Report each line of the data that contains the string "main".

# [Extracted material]
----

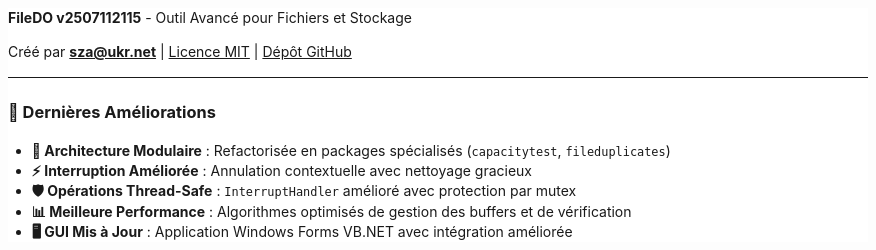 **FileDO v2507112115** - Outil Avancé pour Fichiers et Stockage

Créé par **sza@ukr.net** | [Licence MIT](LICENSE) | [Dépôt GitHub](https://github.com/SerZhyAle/FileDO)

---

### 🚀 Dernières Améliorations

- **🔧 Architecture Modulaire** : Refactorisée en packages spécialisés (`capacitytest`, `fileduplicates`)
- **⚡ Interruption Améliorée** : Annulation contextuelle avec nettoyage gracieux
- **🛡️ Opérations Thread-Safe** : `InterruptHandler` amélioré avec protection par mutex
- **📊 Meilleure Performance** : Algorithmes optimisés de gestion des buffers et de vérification
- **🖥️ GUI Mis à Jour** : Application Windows Forms VB.NET avec intégration améliorée

</div>
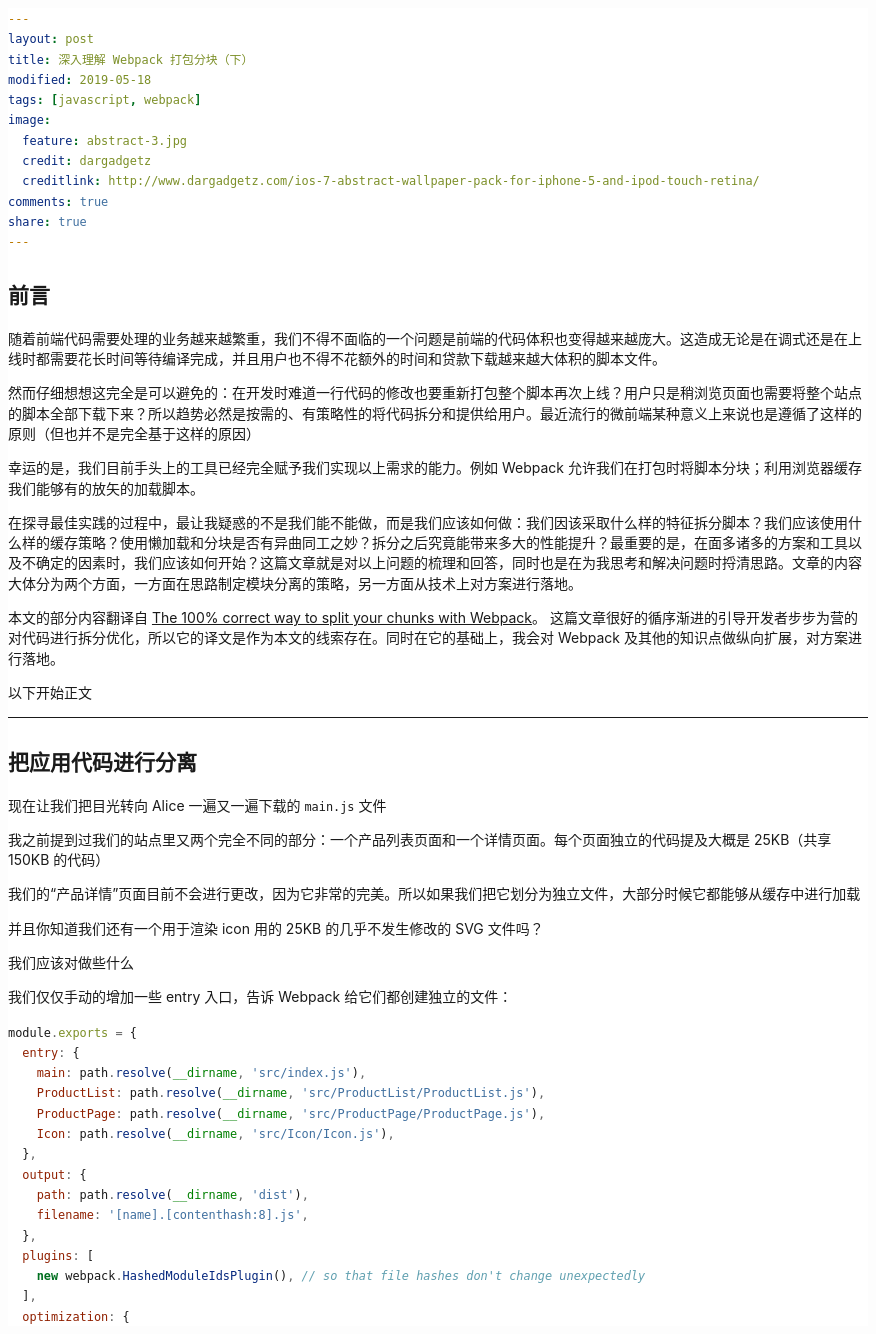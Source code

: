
 ```yaml
---
layout: post
title: 深入理解 Webpack 打包分块（下）
modified: 2019-05-18
tags: [javascript, webpack]
image:
  feature: abstract-3.jpg
  credit: dargadgetz
  creditlink: http://www.dargadgetz.com/ios-7-abstract-wallpaper-pack-for-iphone-5-and-ipod-touch-retina/
comments: true
share: true
---
```


## 前言

随着前端代码需要处理的业务越来越繁重，我们不得不面临的一个问题是前端的代码体积也变得越来越庞大。这造成无论是在调式还是在上线时都需要花长时间等待编译完成，并且用户也不得不花额外的时间和贷款下载越来越大体积的脚本文件。

然而仔细想想这完全是可以避免的：在开发时难道一行代码的修改也要重新打包整个脚本再次上线？用户只是稍浏览页面也需要将整个站点的脚本全部下载下来？所以趋势必然是按需的、有策略性的将代码拆分和提供给用户。最近流行的微前端某种意义上来说也是遵循了这样的原则（但也并不是完全基于这样的原因）

幸运的是，我们目前手头上的工具已经完全赋予我们实现以上需求的能力。例如 Webpack 允许我们在打包时将脚本分块；利用浏览器缓存我们能够有的放矢的加载脚本。

在探寻最佳实践的过程中，最让我疑惑的不是我们能不能做，而是我们应该如何做：我们因该采取什么样的特征拆分脚本？我们应该使用什么样的缓存策略？使用懒加载和分块是否有异曲同工之妙？拆分之后究竟能带来多大的性能提升？最重要的是，在面多诸多的方案和工具以及不确定的因素时，我们应该如何开始？这篇文章就是对以上问题的梳理和回答，同时也是在为我思考和解决问题时捋清思路。文章的内容大体分为两个方面，一方面在思路制定模块分离的策略，另一方面从技术上对方案进行落地。

本文的部分内容翻译自 [The 100% correct way to split your chunks with Webpack](https://hackernoon.com/the-100-correct-way-to-split-your-chunks-with-webpack-f8a9df5b7758)。 这篇文章很好的循序渐进的引导开发者步步为营的对代码进行拆分优化，所以它的译文是作为本文的线索存在。同时在它的基础上，我会对 Webpack 及其他的知识点做纵向扩展，对方案进行落地。

以下开始正文

---

## 把应用代码进行分离

现在让我们把目光转向 Alice 一遍又一遍下载的 `main.js` 文件

我之前提到过我们的站点里又两个完全不同的部分：一个产品列表页面和一个详情页面。每个页面独立的代码提及大概是 25KB（共享 150KB 的代码）

我们的“产品详情”页面目前不会进行更改，因为它非常的完美。所以如果我们把它划分为独立文件，大部分时候它都能够从缓存中进行加载

并且你知道我们还有一个用于渲染 icon 用的 25KB 的几乎不发生修改的 SVG 文件吗？

我们应该对做些什么

我们仅仅手动的增加一些 entry 入口，告诉 Webpack 给它们都创建独立的文件：

```javascript
module.exports = {
  entry: {
    main: path.resolve(__dirname, 'src/index.js'),
    ProductList: path.resolve(__dirname, 'src/ProductList/ProductList.js'),
    ProductPage: path.resolve(__dirname, 'src/ProductPage/ProductPage.js'),
    Icon: path.resolve(__dirname, 'src/Icon/Icon.js'),
  },
  output: {
    path: path.resolve(__dirname, 'dist'),
    filename: '[name].[contenthash:8].js',
  },
  plugins: [
    new webpack.HashedModuleIdsPlugin(), // so that file hashes don't change unexpectedly
  ],
  optimization: {
```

----

# [Solution to this problem]
现在让我们把目光转向 Alice 一遍又一遍下载的 `main.js` 文件
    main: path.resolve(__dirname, 'src/index.js'),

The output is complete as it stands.